Artikel 9. Gesprek over zelfstandigheid en zelfredzaamheid bij de aanvraag

1. Bij de beoordeling van een aanvraag voor een vervoersvoorziening voor de leerling en eventueel een begeleider, wordt rekening gehouden met de zelfstandigheid en zelfredzaamheid van de leerling en die van het gezin.

2. De gemeente kan bij een eerste aanvraag in een gesprek met de ouders en desgewenst de leerling en een deskundige, de noodzakelijk te achten vervoersvoorziening onderzoeken. Bij gewijzigde omstandigheden kan dit gesprek opnieuw plaatsvinden.

3. De gemeente betrekt in het gesprek tenminste de zelfstandigheid en zelfredzaamheid van de leerling en de dichtstbijzijnde voor de leerling toegankelijke school.
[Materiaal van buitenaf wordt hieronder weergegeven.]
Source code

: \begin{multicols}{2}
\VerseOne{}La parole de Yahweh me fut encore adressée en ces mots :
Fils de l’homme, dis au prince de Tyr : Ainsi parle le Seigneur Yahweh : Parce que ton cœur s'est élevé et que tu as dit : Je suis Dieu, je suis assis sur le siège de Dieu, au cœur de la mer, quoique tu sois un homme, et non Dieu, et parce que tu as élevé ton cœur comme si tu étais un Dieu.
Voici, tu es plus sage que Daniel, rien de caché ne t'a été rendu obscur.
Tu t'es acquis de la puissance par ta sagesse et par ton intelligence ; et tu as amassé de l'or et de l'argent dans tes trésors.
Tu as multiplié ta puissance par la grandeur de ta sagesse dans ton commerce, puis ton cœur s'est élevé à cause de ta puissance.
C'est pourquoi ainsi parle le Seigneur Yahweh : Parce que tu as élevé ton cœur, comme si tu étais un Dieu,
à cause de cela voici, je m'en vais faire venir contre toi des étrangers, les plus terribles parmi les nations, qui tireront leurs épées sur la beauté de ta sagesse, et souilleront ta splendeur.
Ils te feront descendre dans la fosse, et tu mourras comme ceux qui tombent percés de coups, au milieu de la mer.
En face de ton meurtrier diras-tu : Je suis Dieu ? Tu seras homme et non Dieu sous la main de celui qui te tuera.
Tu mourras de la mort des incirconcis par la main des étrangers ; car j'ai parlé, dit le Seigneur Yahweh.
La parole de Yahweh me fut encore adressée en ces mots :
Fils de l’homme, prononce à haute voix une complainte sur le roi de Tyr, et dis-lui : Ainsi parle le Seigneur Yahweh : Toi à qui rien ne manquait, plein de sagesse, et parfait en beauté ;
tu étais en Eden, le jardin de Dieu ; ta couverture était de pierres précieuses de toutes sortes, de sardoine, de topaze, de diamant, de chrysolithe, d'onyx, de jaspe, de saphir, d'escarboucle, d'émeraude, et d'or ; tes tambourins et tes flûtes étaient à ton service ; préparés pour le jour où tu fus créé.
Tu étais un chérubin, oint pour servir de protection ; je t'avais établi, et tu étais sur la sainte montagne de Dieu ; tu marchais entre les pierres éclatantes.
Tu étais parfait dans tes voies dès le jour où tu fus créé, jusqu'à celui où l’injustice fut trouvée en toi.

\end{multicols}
4. De gemeente kan in overleg met de ouders en desgewenst de leerling, in samenhang met het ontwikkelingsperspectief, een persoonlijk vervoersontwikkelingsplan opstellen. Hierin wordt de weg naar zelfstandig reizen naar school beschreven en de mogelijkheden van de leerling. Dit plan maakt onderdeel uit van het besluit.

5. In het persoonlijk vervoersontwikkelingsplan kan de gemeente ondersteuning bieden om de zelfstandigheid en zelfredzaamheid van de leerling te bevorderen.

 

Artikel 10. Algemene voorwaarden voor toekenning van de vervoersvoorziening

1. Ouders blijven altijd verantwoordelijk voor het schoolbezoek van hun kinderen.

2. De verantwoordelijkheid voor het gedrag van de minderjarige leerling gedurende het verblijf van de leerling in het aangepaste vervoer, berust bij de ouders.

3. De gemeente kan ten behoeve van de uitvoering van deze verordening nadere regels stellen.

4. Als de gemeente een vervoersvoorziening toekent, kan de gemeente van de ouders een bijdrage in de kosten van het vervoer vragen. De hoogte en berekening van deze eigen bijdrage zijn onderdeel van de beleidsregels verbonden aan deze verordening. Wanneer ouders deze bijdrage niet betalen, vervalt het recht op de vervoersvoorziening.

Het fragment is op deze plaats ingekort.